_Task brief_:
From the records below, extract only the lines running from the line with "- Updated error message checks" to the line with "5. **missing_files.test.ts**", both lines included, reproducing them exactly.

_Listed entries_:
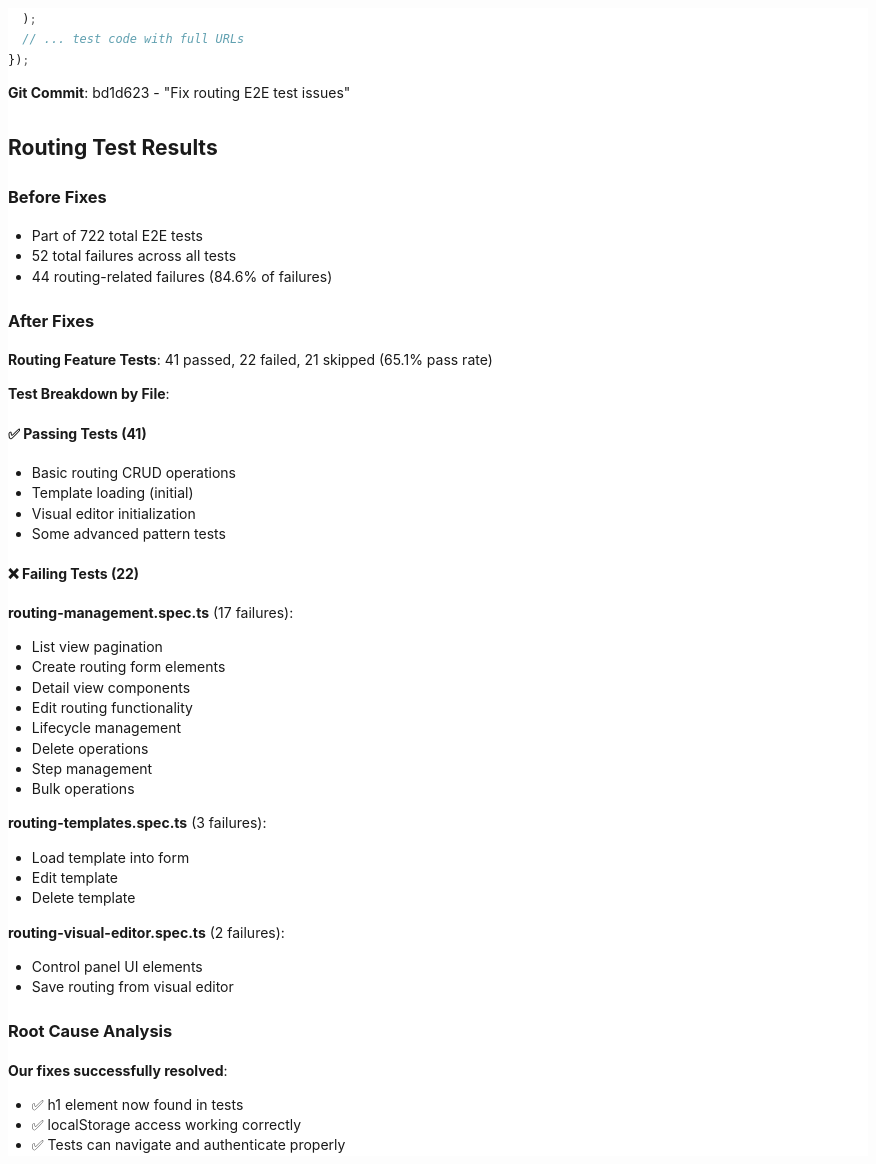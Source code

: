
 ```typescript
  );
  // ... test code with full URLs
});
```

**Git Commit**: bd1d623 - "Fix routing E2E test issues"

## Routing Test Results

### Before Fixes
- Part of 722 total E2E tests
- 52 total failures across all tests
- 44 routing-related failures (84.6% of failures)

### After Fixes
**Routing Feature Tests**: 41 passed, 22 failed, 21 skipped (65.1% pass rate)

**Test Breakdown by File**:

#### ✅ Passing Tests (41)
- Basic routing CRUD operations
- Template loading (initial)
- Visual editor initialization
- Some advanced pattern tests

#### ❌ Failing Tests (22)

**routing-management.spec.ts** (17 failures):
- List view pagination
- Create routing form elements
- Detail view components
- Edit routing functionality
- Lifecycle management
- Delete operations
- Step management
- Bulk operations

**routing-templates.spec.ts** (3 failures):
- Load template into form
- Edit template
- Delete template

**routing-visual-editor.spec.ts** (2 failures):
- Control panel UI elements
- Save routing from visual editor

### Root Cause Analysis

**Our fixes successfully resolved**:
- ✅ h1 element now found in tests
- ✅ localStorage access working correctly
- ✅ Tests can navigate and authenticate properly
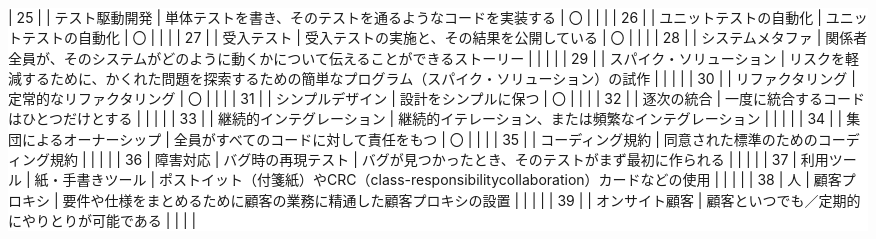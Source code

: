 | 25  |                                 | テスト駆動開発                                         | 単体テストを書き、そのテストを通るようなコードを実装する                                                                                                           | 〇       |                      |                                                                                                                           |
| 26  |                                 | ユニットテストの自動化                                 | ユニットテストの自動化                                                                                                                                             | 〇       |                      |                                                                                                                           |
| 27  |                                 | 受入テスト                                             | 受入テストの実施と、その結果を公開している                                                                                                                         | 〇       |                      |                                                                                                                           |
| 28  |                                 | システムメタファ                                       | 関係者全員が、そのシステムがどのように動くかについて伝えることができるストーリー                                                                                   |          |                      |                                                                                                                           |
| 29  |                                 | スパイク・ソリューション                               | リスクを軽減するために、かくれた問題を探索するための簡単なプログラム（スパイク・ソリューション）の試作                                                             |          |                      |                                                                                                                           |
| 30  |                                 | リファクタリング                                       | 定常的なリファクタリング                                                                                                                                           | 〇       |                      |                                                                                                                           |
| 31  |                                 | シンプルデザイン                                       | 設計をシンプルに保つ                                                                                                                                               | 〇       |                      |                                                                                                                           |
| 32  |                                 | 逐次の統合                                             | 一度に統合するコードはひとつだけとする                                                                                                                             |          |                      |                                                                                                                           |
| 33  |                                 | 継続的インテグレーション                               | 継続的イテレーション、または頻繁なインテグレーション                                                                                                               |          |                      |                                                                                                                           |
| 34  |                                 | 集団によるオーナーシップ                               | 全員がすべてのコードに対して責任をもつ                                                                                                                             | 〇       |                      |                                                                                                                           |
| 35  |                                 | コーディング規約                                       | 同意された標準のためのコーディング規約                                                                                                                             |          |                      |                                                                                                                           |
| 36  | 障害対応                        | バグ時の再現テスト                                     | バグが見つかったとき、そのテストがまず最初に作られる                                                                                                               |          |                      |                                                                                                                           |
| 37  | 利用ツール                      | 紙・手書きツール                                       | ポストイット（付箋紙）やCRC（class-responsibilitycollaboration）カードなどの使用                                                                                   |          |                      |                                                                                                                           |
| 38  | 人                              | 顧客プロキシ                                           | 要件や仕様をまとめるために顧客の業務に精通した顧客プロキシの設置                                                                                                   |          |                      |                                                                                                                           |
| 39  |                                 | オンサイト顧客                                         | 顧客といつでも／定期的にやりとりが可能である                                                                                                                       |          |                      |                                                                                                                           |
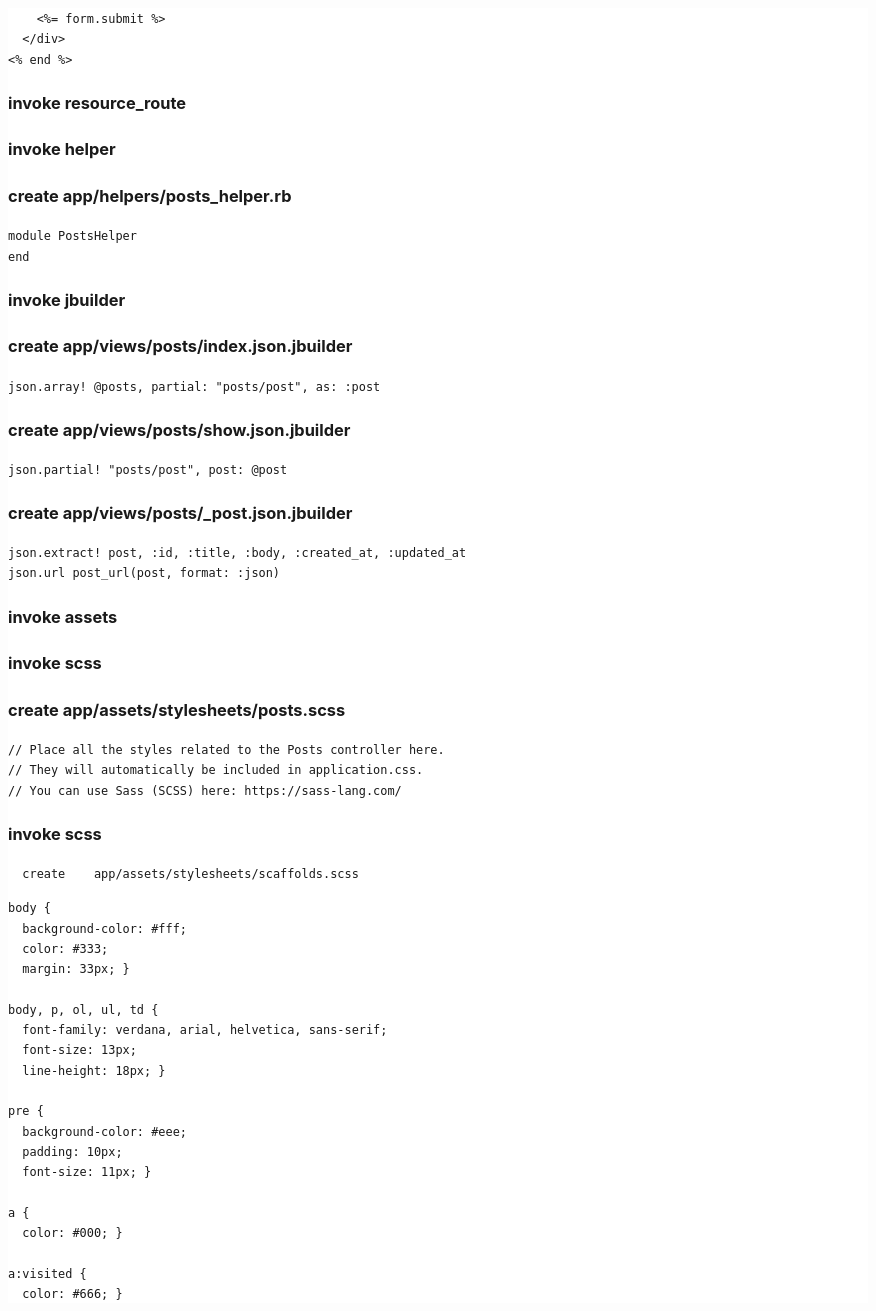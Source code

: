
 ```erb 
    <%= form.submit %>
  </div>
<% end %>
```
 

###   invoke    resource_route
###   invoke    helper
###      create      app/helpers/posts_helper.rb
```erb
module PostsHelper
end
```
###      invoke    jbuilder
###      create      app/views/posts/index.json.jbuilder
```erb
json.array! @posts, partial: "posts/post", as: :post
```

###    create      app/views/posts/show.json.jbuilder
```erb
json.partial! "posts/post", post: @post      
```
###    create      app/views/posts/_post.json.jbuilder
```erb
json.extract! post, :id, :title, :body, :created_at, :updated_at
json.url post_url(post, format: :json)
```
###      invoke  assets
###      invoke    scss
###   create      app/assets/stylesheets/posts.scss
```
// Place all the styles related to the Posts controller here.
// They will automatically be included in application.css.
// You can use Sass (SCSS) here: https://sass-lang.com/
```
###      invoke  scss
      create    app/assets/stylesheets/scaffolds.scss
```
body {
  background-color: #fff;
  color: #333;
  margin: 33px; }

body, p, ol, ul, td {
  font-family: verdana, arial, helvetica, sans-serif;
  font-size: 13px;
  line-height: 18px; }

pre {
  background-color: #eee;
  padding: 10px;
  font-size: 11px; }

a {
  color: #000; }

a:visited {
  color: #666; }
```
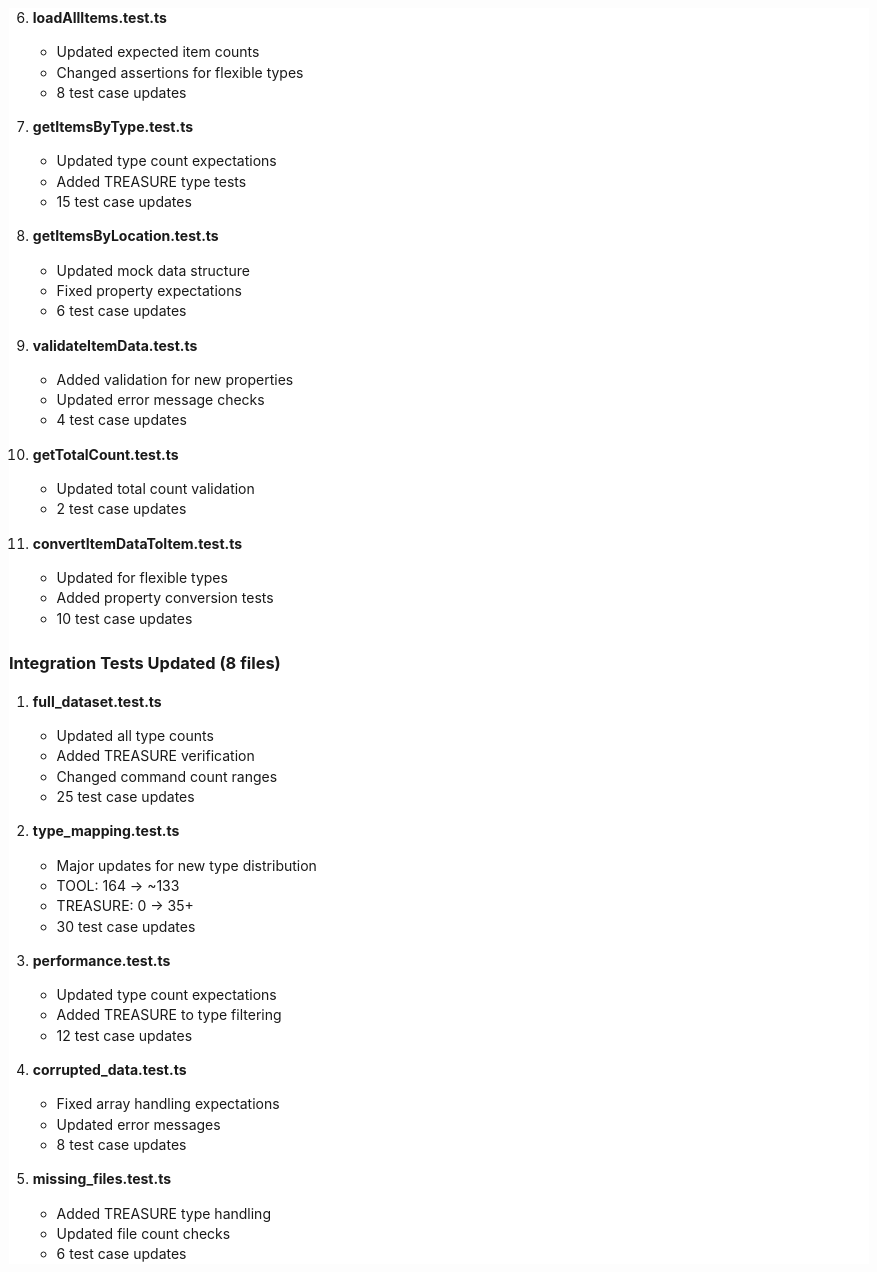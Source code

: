 6. **loadAllItems.test.ts**
   - Updated expected item counts
   - Changed assertions for flexible types
   - 8 test case updates

7. **getItemsByType.test.ts**
   - Updated type count expectations
   - Added TREASURE type tests
   - 15 test case updates

8. **getItemsByLocation.test.ts**
   - Updated mock data structure
   - Fixed property expectations
   - 6 test case updates

9. **validateItemData.test.ts**
   - Added validation for new properties
   - Updated error message checks
   - 4 test case updates

10. **getTotalCount.test.ts**
    - Updated total count validation
    - 2 test case updates

11. **convertItemDataToItem.test.ts**
    - Updated for flexible types
    - Added property conversion tests
    - 10 test case updates

### Integration Tests Updated (8 files)

1. **full_dataset.test.ts**
   - Updated all type counts
   - Added TREASURE verification
   - Changed command count ranges
   - 25 test case updates

2. **type_mapping.test.ts**
   - Major updates for new type distribution
   - TOOL: 164 → ~133
   - TREASURE: 0 → 35+
   - 30 test case updates

3. **performance.test.ts**
   - Updated type count expectations
   - Added TREASURE to type filtering
   - 12 test case updates

4. **corrupted_data.test.ts**
   - Fixed array handling expectations
   - Updated error messages
   - 8 test case updates

5. **missing_files.test.ts**
   - Added TREASURE type handling
   - Updated file count checks
   - 6 test case updates
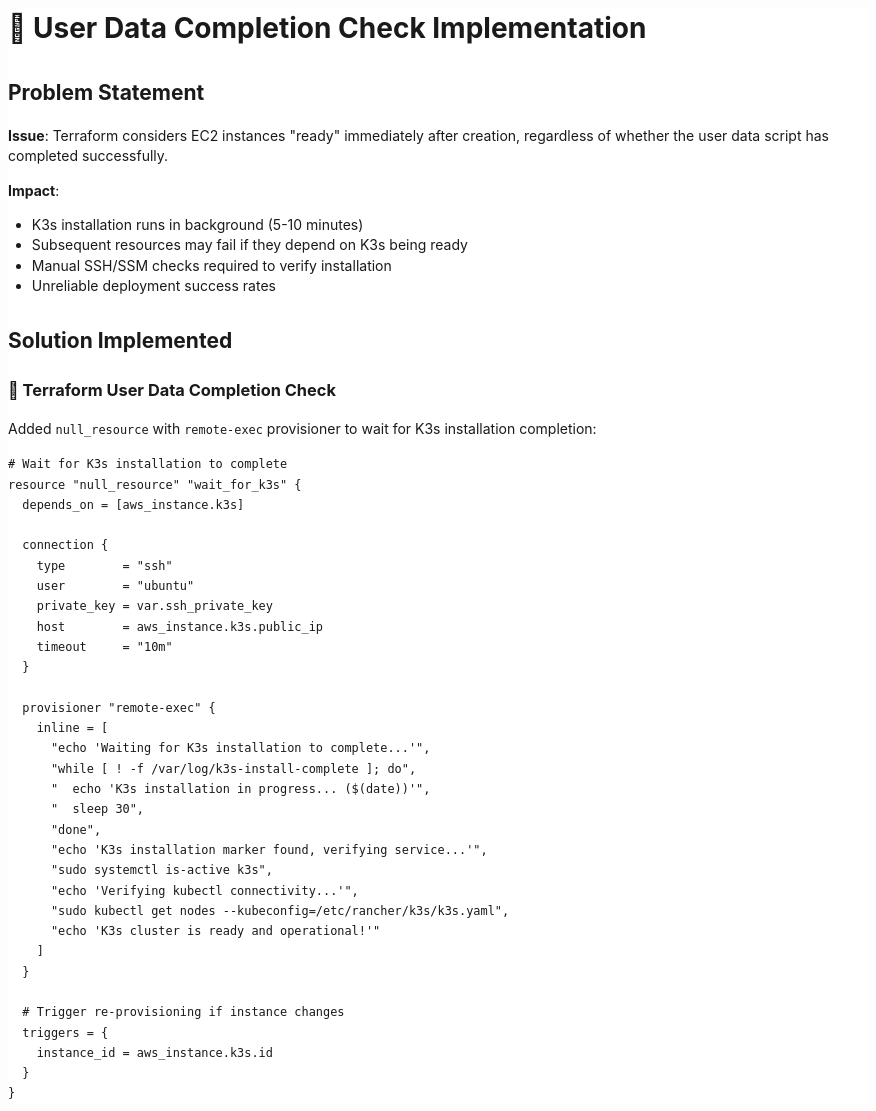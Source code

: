 # 🔧 User Data Completion Check Implementation

## Problem Statement

**Issue**: Terraform considers EC2 instances "ready" immediately after creation, regardless of whether the user data script has completed successfully.

**Impact**: 
- K3s installation runs in background (5-10 minutes)
- Subsequent resources may fail if they depend on K3s being ready
- Manual SSH/SSM checks required to verify installation
- Unreliable deployment success rates

## Solution Implemented

### 🚀 Terraform User Data Completion Check

Added `null_resource` with `remote-exec` provisioner to wait for K3s installation completion:

```hcl
# Wait for K3s installation to complete
resource "null_resource" "wait_for_k3s" {
  depends_on = [aws_instance.k3s]
  
  connection {
    type        = "ssh"
    user        = "ubuntu"
    private_key = var.ssh_private_key
    host        = aws_instance.k3s.public_ip
    timeout     = "10m"
  }
  
  provisioner "remote-exec" {
    inline = [
      "echo 'Waiting for K3s installation to complete...'",
      "while [ ! -f /var/log/k3s-install-complete ]; do",
      "  echo 'K3s installation in progress... ($(date))'",
      "  sleep 30",
      "done",
      "echo 'K3s installation marker found, verifying service...'",
      "sudo systemctl is-active k3s",
      "echo 'Verifying kubectl connectivity...'",
      "sudo kubectl get nodes --kubeconfig=/etc/rancher/k3s/k3s.yaml",
      "echo 'K3s cluster is ready and operational!'"
    ]
  }
  
  # Trigger re-provisioning if instance changes
  triggers = {
    instance_id = aws_instance.k3s.id
  }
}
```
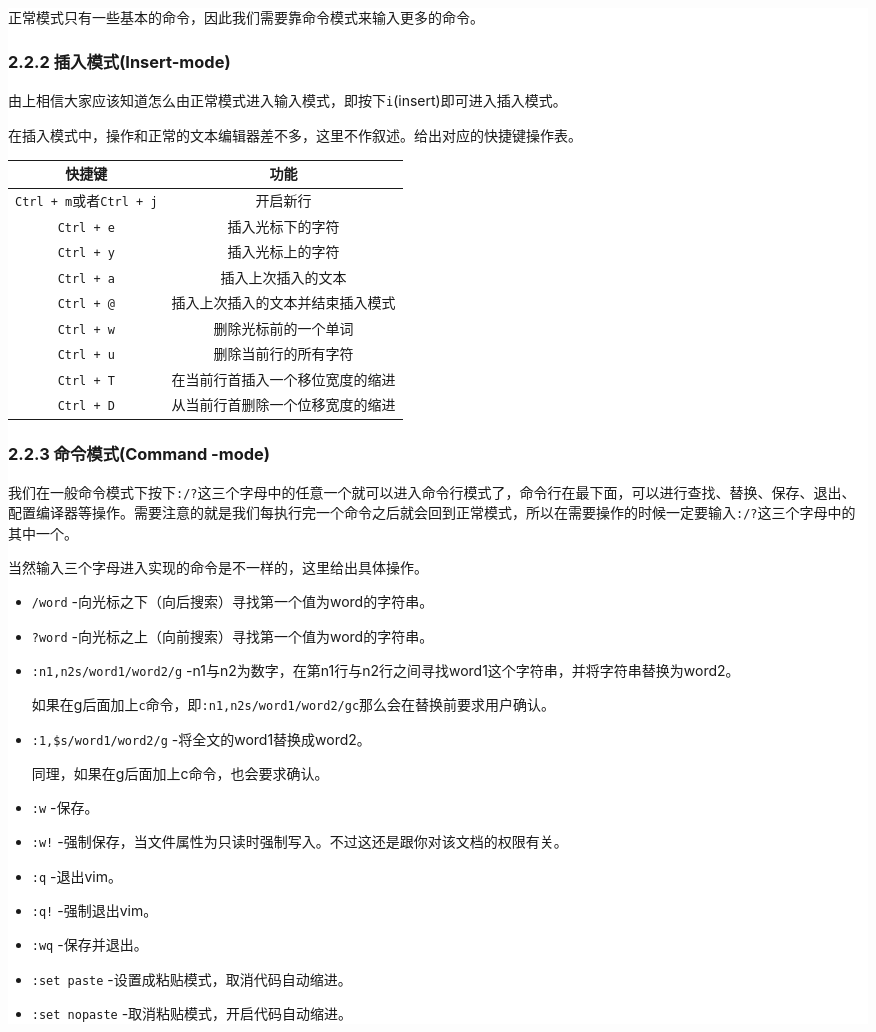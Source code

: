 正常模式只有一些基本的命令，因此我们需要靠命令模式来输入更多的命令。

### 2.2.2 插入模式(Insert-mode)

由上相信大家应该知道怎么由正常模式进入输入模式，即按下`i`(insert)即可进入插入模式。

在插入模式中，操作和正常的文本编辑器差不多，这里不作叙述。给出对应的快捷键操作表。

|          快捷键          |               功能               |
| :----------------------: | :------------------------------: |
| `Ctrl + m`或者`Ctrl + j` |             开启新行             |
|        `Ctrl + e`        |         插入光标下的字符         |
|        `Ctrl + y`        |         插入光标上的字符         |
|        `Ctrl + a`        |        插入上次插入的文本        |
|        `Ctrl + @`        | 插入上次插入的文本并结束插入模式 |
|        `Ctrl + w`        |       删除光标前的一个单词       |
|        `Ctrl + u`        |       删除当前行的所有字符       |
|        `Ctrl + T`        | 在当前行首插入一个移位宽度的缩进 |
|        `Ctrl + D`        | 从当前行首删除一个位移宽度的缩进 |

### 2.2.3 命令模式(Command -mode)

我们在一般命令模式下按下`:/?`这三个字母中的任意一个就可以进入命令行模式了，命令行在最下面，可以进行查找、替换、保存、退出、配置编译器等操作。需要注意的就是我们每执行完一个命令之后就会回到正常模式，所以在需要操作的时候一定要输入`:/?`这三个字母中的其中一个。

当然输入三个字母进入实现的命令是不一样的，这里给出具体操作。

* `/word` -向光标之下（向后搜索）寻找第一个值为word的字符串。

* `?word` -向光标之上（向前搜索）寻找第一个值为word的字符串。

* `:n1,n2s/word1/word2/g` -n1与n2为数字，在第n1行与n2行之间寻找word1这个字符串，并将字符串替换为word2。

  如果在g后面加上`c`命令，即`:n1,n2s/word1/word2/gc`那么会在替换前要求用户确认。

* `:1,$s/word1/word2/g` -将全文的word1替换成word2。

  同理，如果在g后面加上c命令，也会要求确认。

* `:w` -保存。

* `:w!` -强制保存，当文件属性为只读时强制写入。不过这还是跟你对该文档的权限有关。

* `:q` -退出vim。

* `:q!` -强制退出vim。

* `:wq` -保存并退出。

* `:set paste` -设置成粘贴模式，取消代码自动缩进。

* `:set nopaste` -取消粘贴模式，开启代码自动缩进。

_Response to the exercise_:
   - Updated error message checks
   - 4 test case updates

10. **getTotalCount.test.ts**
    - Updated total count validation
    - 2 test case updates

11. **convertItemDataToItem.test.ts**
    - Updated for flexible types
    - Added property conversion tests
    - 10 test case updates

### Integration Tests Updated (8 files)

1. **full_dataset.test.ts**
   - Updated all type counts
   - Added TREASURE verification
   - Changed command count ranges
   - 25 test case updates

2. **type_mapping.test.ts**
   - Major updates for new type distribution
   - TOOL: 164 → ~133
   - TREASURE: 0 → 35+
   - 30 test case updates

3. **performance.test.ts**
   - Updated type count expectations
   - Added TREASURE to type filtering
   - 12 test case updates

4. **corrupted_data.test.ts**
   - Fixed array handling expectations
   - Updated error messages
   - 8 test case updates

5. **missing_files.test.ts**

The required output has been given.